Las Tres Personas Divinas no están ensimismadas. Son relación entre ellos. Cada uno existe solo en relación con otro o con otros: el Hijo con el Padre, el Hijo con el Padre, y el Espíritu Santo con el Padre y el Hijo. Cada uno encuentra “su lugar” (¡su hogar!) en el otro.

El Creador del universo viene mendigando un refugio: el calor del corazón y del cuerpo de su Madre. Esta pobreza de un niño no nacido es realmente riqueza: está abierto, sin restricciones, al torrente de vida que corre por sus venas desde su madre. Cristo, embrión, es pobre y rico en este sentido. El Hijo que desde la Eternidad recibe la naturaleza divina del Padre, recibe en la temporalidad la naturaleza humana de su madre. Así podemos comprender mejor las paradojas del Evangelio: los pobres en el espíritu poseen el Reino; no tienen nada, y sin embargo lo tienen todo.

Con el inicio de su vida humana, Cristo ha coronado a los niños con una gloria nueva, y a través de sus primeros días en el vientre, consagró el inicio de la vida de los más pequeños, para mostrarnos que no hay hombre incapaz del Gran Misterio Divino. Jesús embrión, por el solo hecho de ser quien es, proclama por adelantado lo que enseñará después: “a menos que se hagan como niños, no entrarán en el Reino de los Cielos.” Dios tomó el “camino pequeño” al hacerse Hombre. Sin despojarse de su grandeza divina, tomó vida humana desde su forma más pequeña: un cigoto, concebido por el Espíritu Santo. Jesús es la realización de su parábola del grano de mostaza. El Verbo del Padre es sembrado por el Espíritu Santo como un diminuto grano de humanidad en el campo virgen de María, y luego, al haber alcanzado la madurez humana, habiendo predicado, sanado, sufrido y muerto, se convierte en la Resurrección. Él es el grano de mostaza que estaba destinado a dar vida a la humanidad entera. Pudo haber asumido la naturaleza humana en su forma adulta para llevar a cabo su misión, pero eligió no hacerlo. Tomó el camino más bajo, el camino lento del crecimiento humano desde la concepción, santificando cada etapa.

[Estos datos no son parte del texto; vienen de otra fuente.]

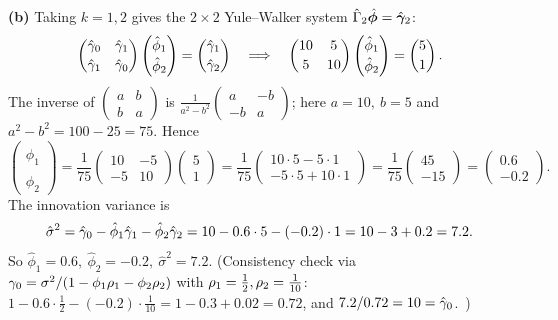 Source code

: \documentclass[11pt]{article}
\begin{document}
\textbf{(b)} Taking $k=1,2$ gives the $2\times2$ Yule--Walker system
$\hat\Gamma_2\hat{\boldsymbol\phi}=\hat{\boldsymbol\acvs}_2$:
\[
\begin{pmatrix}\hat\acvs_0 & \hat\acvs_1\\[2pt] \hat\acvs_1 & \hat\acvs_0\end{pmatrix}
\begin{pmatrix}\hat\phi_1\\[2pt] \hat\phi_2\end{pmatrix}
=\begin{pmatrix}\hat\acvs_1\\[2pt] \hat\acvs_2\end{pmatrix}
\quad\Longrightarrow\quad
\begin{pmatrix}10 & 5\\[2pt] 5 & 10\end{pmatrix}
\begin{pmatrix}\hat\phi_1\\[2pt] \hat\phi_2\end{pmatrix}
=\begin{pmatrix}5\\[2pt] 1\end{pmatrix}.
\]
The inverse of $\left(\begin{smallmatrix}a&b\\ b&a\end{smallmatrix}\right)$ is $\tfrac{1}{a^{2}-b^{2}}\left(\begin{smallmatrix}a&-b\\ -b&a\end{smallmatrix}\right)$; here $a=10,\ b=5$ and $a^{2}-b^{2}=100-25=75$. Hence
\[
\begin{pmatrix}\hat\phi_1\\ \hat\phi_2\end{pmatrix}
=\frac{1}{75}\begin{pmatrix}10 & -5\\ -5 & 10\end{pmatrix}\begin{pmatrix}5\\ 1\end{pmatrix}
=\frac{1}{75}\begin{pmatrix}10\cdot5-5\cdot1\\ -5\cdot5+10\cdot1\end{pmatrix}
=\frac{1}{75}\begin{pmatrix}45\\ -15\end{pmatrix}
=\begin{pmatrix}0.6\\ -0.2\end{pmatrix}.
\]
The innovation variance is
\[
\hat\sigma^{2}=\hat\acvs_0-\hat\phi_1\hat\acvs_1-\hat\phi_2\hat\acvs_2
=10-0.6\cdot5-(-0.2)\cdot1=10-3+0.2=7.2 .
\]
So $\boxed{\hat\phi_1=0.6,\ \hat\phi_2=-0.2,\ \hat\sigma^{2}=7.2.}$
(Consistency check via $\acvs_0=\sigma^{2}/(1-\phi_1\acf_1-\phi_2\acf_2)$ with $\acf_1=\tfrac12,\acf_2=\tfrac{1}{10}$: $1-0.6\cdot\tfrac12-(-0.2)\cdot\tfrac1{10}=1-0.3+0.02=0.72$, and $7.2/0.72=10=\hat\acvs_0$.\ \checkmark)
\end{document}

La Eucaristía es la continuación de este camino pequeño de la Encarnación. El gran Dios que se hizo Bebé en el vientre de María, se da entero -Cuerpo, Sangre, Alma y Divinidad- en la diminuta forma de la Hostia. Y nos invita a responder con el corazón, como María.

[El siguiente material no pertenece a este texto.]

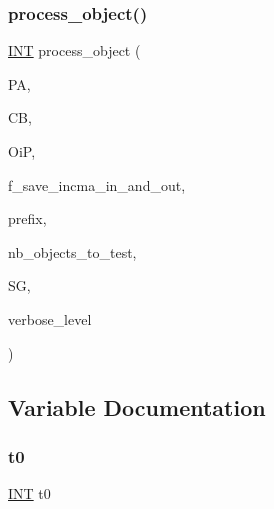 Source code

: \mbox{\label{projective__space__main_8_c_a63a6b06bd2a9a9c50ed710271f4d5530}} 
\subsubsection{\texorpdfstring{process\+\_\+object()}{process\_object()}}
{\footnotesize\ttfamily \mbox{\hyperlink{galois_8h_a09fddde158a3a20bd2dcadb609de11dc}{I\+NT}} process\+\_\+object (\begin{DoxyParamCaption}\item[{\mbox{\hyperlink{classprojective__space__with__action}{projective\+\_\+space\+\_\+with\+\_\+action}} $\ast$}]{PA,  }\item[{\mbox{\hyperlink{classclassify__bitvectors}{classify\+\_\+bitvectors}} $\ast$}]{CB,  }\item[{\mbox{\hyperlink{classobject__in__projective__space}{object\+\_\+in\+\_\+projective\+\_\+space}} $\ast$}]{OiP,  }\item[{\mbox{\hyperlink{galois_8h_a09fddde158a3a20bd2dcadb609de11dc}{I\+NT}}}]{f\+\_\+save\+\_\+incma\+\_\+in\+\_\+and\+\_\+out,  }\item[{const \mbox{\hyperlink{galois_8h_ab6cc7b4aeb6ea31aba2b3fbfc83ff5e6}{B\+Y\+TE}} $\ast$}]{prefix,  }\item[{\mbox{\hyperlink{galois_8h_a09fddde158a3a20bd2dcadb609de11dc}{I\+NT}}}]{nb\+\_\+objects\+\_\+to\+\_\+test,  }\item[{\mbox{\hyperlink{classstrong__generators}{strong\+\_\+generators}} $\ast$\&}]{SG,  }\item[{\mbox{\hyperlink{galois_8h_a09fddde158a3a20bd2dcadb609de11dc}{I\+NT}}}]{verbose\+\_\+level }\end{DoxyParamCaption})}



\subsection{Variable Documentation}
\mbox{\label{projective__space__main_8_c_a4268f4fe222ffb119218a0199f5e1904}} 
\subsubsection{\texorpdfstring{t0}{t0}}
{\footnotesize\ttfamily \mbox{\hyperlink{galois_8h_a09fddde158a3a20bd2dcadb609de11dc}{I\+NT}} t0}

El Hijo, siendo un niño no nacido, en su impotencia silenciosa, puede muy fácilmente y de muchas formas ser desechado, rechazado; Él se acurruca y anida dentro nuestro, buscando seguridad y protección en la carne humana. No viene como un conquistador que se impone, sino como uno que busca refugio. Vive como fugitivo en mí, bajo mi cuidado y mi ternura… y yo estoy llamado a responder por Él ante el Padre.

El grande León de Judá se da a nosotros como el pequeño y diminuto Cordero de Dios. Antes de venir al final de los tiempos con su poder y majestad rodeado de sus ángeles, Cristo glorificado viene a nosotros, como una vez vino al vientre de María, en la forma de la pequeñez y la bajeza: bajo los “accidentes” del pan y el vino en el Santísimo Sacramento. Y viene también, de manera distinta, a través de los más pobres que nos rodean. Él desea el refugio de nuestro amor; anhela nuestra protección.